## DESCRIPTION OF THE TASK
In the entries that follow, the line with "# Droskari Disciple<span" opens the range and the line with "You grew up" closes it; repeat that range exactly, both lines included.

Collection entries
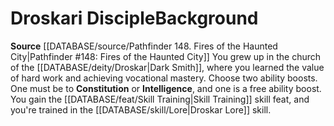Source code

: ﻿---
ability:
- Constitution
- Intelligence
ability_boost:
- Constitution
- Intelligence
feat: '[[DATABASE/feat/Skill Training|Skill Training]]'
id: '126'
name: Droskari Disciple
rarity: Common
skill:
- '[[DATABASE/skill/Lore|Lore]]'
- Droskar [[DATABASE/skill/Lore|Lore]]
source: '[[DATABASE/source/Pathfinder 148. Fires of the Haunted City|Pathfinder #148:
  Fires of the Haunted City]]'
subcategory: general
type: Background

---
# Droskari Disciple<span class="item-type">Background</span>

**Source** [[DATABASE/source/Pathfinder 148. Fires of the Haunted City|Pathfinder #148: Fires of the Haunted City]]
You grew up in the church of the [[DATABASE/deity/Droskar|Dark Smith]], where you learned the value of hard work and achieving vocational mastery.
 Choose two ability boosts. One must be to **Constitution** or **Intelligence**, and one is a free ability boost.
 You gain the [[DATABASE/feat/Skill Training|Skill Training]] skill feat, and you're trained in the [[DATABASE/skill/Lore|Droskar Lore]] skill.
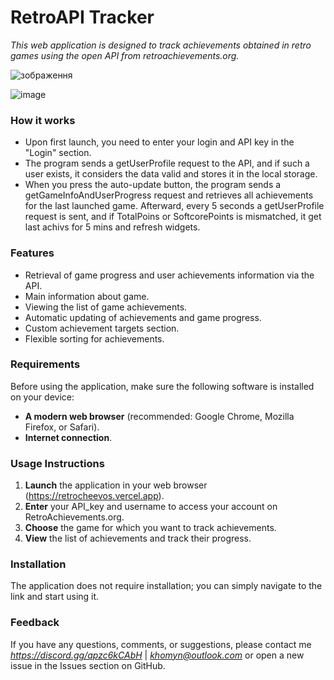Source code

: 
# RetroAPI Tracker

*This web application is designed to track achievements obtained in retro games using the open API from retroachievements.org.*

![зображення](https://github.com/user-attachments/assets/9ca167a4-d5eb-450d-84df-0dd8129ce8cb)


![image](https://github.com/taras240/retro-api/assets/41308277/3340c91e-18b3-4053-b220-cba2c30a5f4c)


### How it works

- Upon first launch, you need to enter your login and API key in the "Login" section.
- The program sends a getUserProfile request to the API, and if such a user exists, it considers the data valid and stores it in the local storage.
- When you press the auto-update button, the program sends a getGameInfoAndUserProgress request and retrieves all achievements for the last launched game. Afterward, every 5 seconds a getUserProfile request is sent, and if TotalPoins or SoftcorePoints is mismatched, it get last achivs for 5 mins and refresh widgets.
### Features

- Retrieval of game progress and user achievements information via the API.
- Main information about game.
- Viewing the list of game achievements.
- Automatic updating of achievements and game progress.
- Custom achievement targets section.
- Flexible sorting for achievements.

### Requirements

Before using the application, make sure the following software is installed on your device:

- **A modern web browser** (recommended: Google Chrome, Mozilla Firefox, or Safari).
- **Internet connection**.

### Usage Instructions

1. **Launch** the application in your web browser (https://retrocheevos.vercel.app).
2. **Enter** your API_key and username to access your account on RetroAchievements.org.
3. **Choose** the game for which you want to track achievements.
4. **View** the list of achievements and track their progress.

### Installation

The application does not require installation; you can simply navigate to the link and start using it.


### Feedback

If you have any questions, comments, or suggestions, please contact me *https://discord.gg/apzc6kCAbH* | *khomyn@outlook.com*  or open a new issue in the Issues section on GitHub.
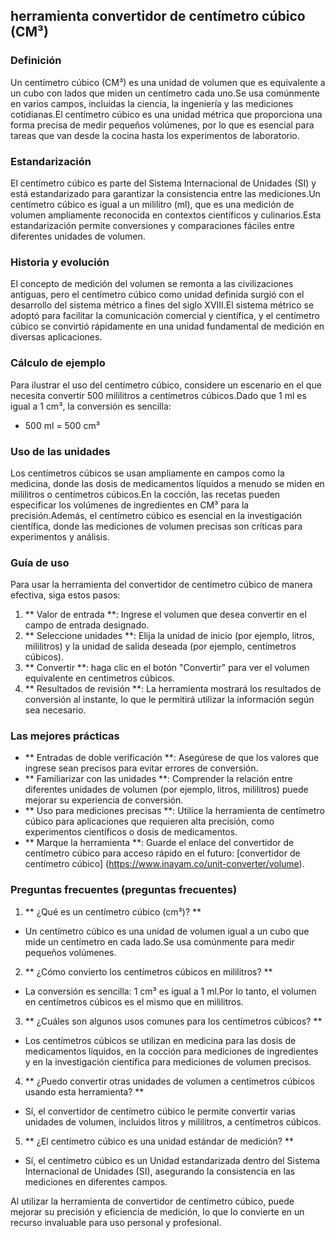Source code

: ## herramienta convertidor de centímetro cúbico (CM³)

### Definición
Un centímetro cúbico (CM³) es una unidad de volumen que es equivalente a un cubo con lados que miden un centímetro cada uno.Se usa comúnmente en varios campos, incluidas la ciencia, la ingeniería y las mediciones cotidianas.El centímetro cúbico es una unidad métrica que proporciona una forma precisa de medir pequeños volúmenes, por lo que es esencial para tareas que van desde la cocina hasta los experimentos de laboratorio.

### Estandarización
El centímetro cúbico es parte del Sistema Internacional de Unidades (SI) y está estandarizado para garantizar la consistencia entre las mediciones.Un centímetro cúbico es igual a un mililitro (ml), que es una medición de volumen ampliamente reconocida en contextos científicos y culinarios.Esta estandarización permite conversiones y comparaciones fáciles entre diferentes unidades de volumen.

### Historia y evolución
El concepto de medición del volumen se remonta a las civilizaciones antiguas, pero el centímetro cúbico como unidad definida surgió con el desarrollo del sistema métrico a fines del siglo XVIII.El sistema métrico se adoptó para facilitar la comunicación comercial y científica, y el centímetro cúbico se convirtió rápidamente en una unidad fundamental de medición en diversas aplicaciones.

### Cálculo de ejemplo
Para ilustrar el uso del centímetro cúbico, considere un escenario en el que necesita convertir 500 mililitros a centímetros cúbicos.Dado que 1 ml es igual a 1 cm³, la conversión es sencilla:
- 500 ml = 500 cm³

### Uso de las unidades
Los centímetros cúbicos se usan ampliamente en campos como la medicina, donde las dosis de medicamentos líquidos a menudo se miden en mililitros o centímetros cúbicos.En la cocción, las recetas pueden especificar los volúmenes de ingredientes en CM³ para la precisión.Además, el centímetro cúbico es esencial en la investigación científica, donde las mediciones de volumen precisas son críticas para experimentos y análisis.

### Guía de uso
Para usar la herramienta del convertidor de centímetro cúbico de manera efectiva, siga estos pasos:
1. ** Valor de entrada **: Ingrese el volumen que desea convertir en el campo de entrada designado.
2. ** Seleccione unidades **: Elija la unidad de inicio (por ejemplo, litros, mililitros) y la unidad de salida deseada (por ejemplo, centímetros cúbicos).
3. ** Convertir **: haga clic en el botón "Convertir" para ver el volumen equivalente en centímetros cúbicos.
4. ** Resultados de revisión **: La herramienta mostrará los resultados de conversión al instante, lo que le permitirá utilizar la información según sea necesario.

### Las mejores prácticas
- ** Entradas de doble verificación **: Asegúrese de que los valores que ingrese sean precisos para evitar errores de conversión.
- ** Familiarizar con las unidades **: Comprender la relación entre diferentes unidades de volumen (por ejemplo, litros, mililitros) puede mejorar su experiencia de conversión.
- ** Uso para mediciones precisas **: Utilice la herramienta de centímetro cúbico para aplicaciones que requieren alta precisión, como experimentos científicos o dosis de medicamentos.
- ** Marque la herramienta **: Guarde el enlace del convertidor de centímetro cúbico para acceso rápido en el futuro: [convertidor de centímetro cúbico] (https://www.inayam.co/unit-converter/volume).

### Preguntas frecuentes (preguntas frecuentes)

1. ** ¿Qué es un centímetro cúbico (cm³)? **
- Un centímetro cúbico es una unidad de volumen igual a un cubo que mide un centímetro en cada lado.Se usa comúnmente para medir pequeños volúmenes.

2. ** ¿Cómo convierto los centímetros cúbicos en mililitros? **
- La conversión es sencilla: 1 cm³ es igual a 1 ml.Por lo tanto, el volumen en centímetros cúbicos es el mismo que en mililitros.

3. ** ¿Cuáles son algunos usos comunes para los centímetros cúbicos? **
- Los centímetros cúbicos se utilizan en medicina para las dosis de medicamentos líquidos, en la cocción para mediciones de ingredientes y en la investigación científica para mediciones de volumen precisos.

4. ** ¿Puedo convertir otras unidades de volumen a centímetros cúbicos usando esta herramienta? **
- Sí, el convertidor de centímetro cúbico le permite convertir varias unidades de volumen, incluidos litros y mililitros, a centímetros cúbicos.

5. ** ¿El centímetro cúbico es una unidad estándar de medición? **
- Sí, el centímetro cúbico es un Unidad estandarizada dentro del Sistema Internacional de Unidades (SI), asegurando la consistencia en las mediciones en diferentes campos.

Al utilizar la herramienta de convertidor de centímetro cúbico, puede mejorar su precisión y eficiencia de medición, lo que lo convierte en un recurso invaluable para uso personal y profesional.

## RESPONSE FOR THIS EXERCISE
# Droskari Disciple<span class="item-type">Background</span>

**Source** [[DATABASE/source/Pathfinder 148. Fires of the Haunted City|Pathfinder #148: Fires of the Haunted City]]
You grew up in the church of the [[DATABASE/deity/Droskar|Dark Smith]], where you learned the value of hard work and achieving vocational mastery.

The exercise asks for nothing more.